Welcome to the Pan-Canadian Society of Analytical Psychology!

The purpose of this society is to increase awareness of and access to analytical psychology in all regions of Canada through training, education, conferences, and the establishment of a national community focused on the exploration and further development of Jungian thought. The society values the richness of the regional and cultural differences that, together with the vast geographical space, define the land and constitute the soul of Canada. It welcomes the enrichment of Jungian psychology through contributions and dialogue with other disciplines of analytical thought.

A photo of Carl Gustav Jung

The Decisive Question

“The decisive question in life is: Are we related to the infinite or not? That is the real criterion. Then we can put personal sensitivities to one side. We still have them, these sensitivities, but they no longer define us.

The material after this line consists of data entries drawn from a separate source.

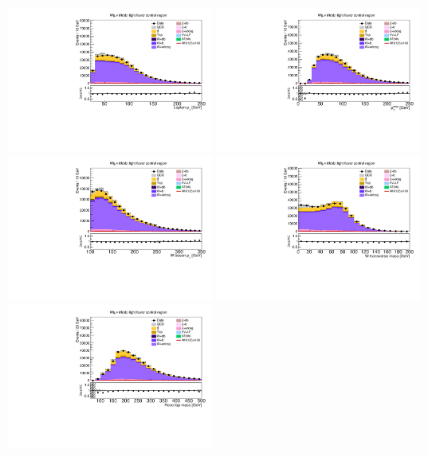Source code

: \begin{figure}[tbp]
  \begin{center}
    \includegraphics[width=0.48\textwidth]{figures/wlnhbb2016/resolved/WmnWHLightFlavorCR_lepton1Pt.pdf}
    \includegraphics[width=0.48\textwidth]{figures/wlnhbb2016/resolved/WmnWHLightFlavorCR_pfmet.pdf}
    \includegraphics[width=0.48\textwidth]{figures/wlnhbb2016/resolved/WmnWHLightFlavorCR_WpT.pdf}
    \includegraphics[width=0.48\textwidth]{figures/wlnhbb2016/resolved/WmnWHLightFlavorCR_mTW.pdf}
    \includegraphics[width=0.48\textwidth]{figures/wlnhbb2016/resolved/WmnWHLightFlavorCR_topMassLep1Met.pdf}

\end{center}
\end{figure}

What defines a relationship is boundlessness. The other things are personal characteristics that play a part when one assumes rights of possession. When one fails to know that this boundlessness is the essential thing, then one misplaces what defines one in futilities, in things that are absolutely not definitive.

The more false the possession is, the less satisfactory, and the more one insist that one is young or beautiful, or can do something or has something, because what is essential is not present. Then one makes up stories as if that were the essential thing. What makes you happy, what is really alive and lasting, is the infinite. Then one can no longer insist that one amounts to something because of this or that. One counts for something because of the essential; and if one does not have that, then nothing works at all.

I can have boundlessness only if I am quite finite. The self is the greatest confinement of man. It is the experience of “I am only that.” In the consciousness of the self is found the narrowest of confinement, but this is tied to the infinity of the unconscious. If I experience eternity within me, then I am limited and eternal, the one and the other. That is the fusing together into the one.

By being singular in my personal combination, meaning incredibly limited, I then have the possibility of consciousness of the infinite. But only then.

—For this reason, it is so important in an epoch like ours, where one must be conscious, to be conscious of one’s uniqueness. In an aeon that aims exclusively at the enlargement of consciousness, it is imperative that one have objective and actual insights rather than insisting on non-essential ‘possessions'” (Jung’s Life and Work, Interviews for Memories, Dreams, Reflections with Aniela Jaffé p. 140).

 

Individuation

“Individuation means becoming an ‘in-dividual,’ and, insofar as ‘individuality’ embraces our innermost, last, and incomparable uniqueness, it also implies becoming one’s own self” (Jung, CW 7, §266).

Inner and Outer Realities

“And, just as the unconscious world of mythological images speaks indirectly, through the experience of external things, to the man who surrenders wholly to the outside world, so the real world and its demands find their way indirectly to the man who has surrendered wholly to the soul; for no man can escape both realities. If he is intent only on the outer reality, he must live his myth; if he is turned only toward the inner reality, he must dream his outer so-called real life” (Jung, CW 6, §280).

Images

The two lines of colour above and below the acronym PCSAP/SPCPA are the blue of Quebec and French Canada symbolizing spirit, contemplation and the sky and the red for the rest of Canada symbolizing life, blood and the earth.

The rotating images on the opening page are from different places in Canada. It begins on the west coast, Oyster Bay on Vancouver Island and cycles through across the country eastward. After Oyster Bay, BC there is the Northern Lights, Yukon; Pyramid Mountain, Jasper National Park; Pictograph of a vision quest, near Banff National Park; Astotin Lake, Elk Island National Park; Prairie Farming, Saskatchewan; Parliament Hill, Ottawa; Le Château Frontenac and St. Lawerence River, Québec City; Lunenburg, Nova Scotia.

The banner images at the top of every page are Canada’s iconic Maple Leaf and Red Osier Dogwood. The latter is a shrub that grows all across Canada, from coast to coast (including Newfoundland) and up north as well, through to Alaska.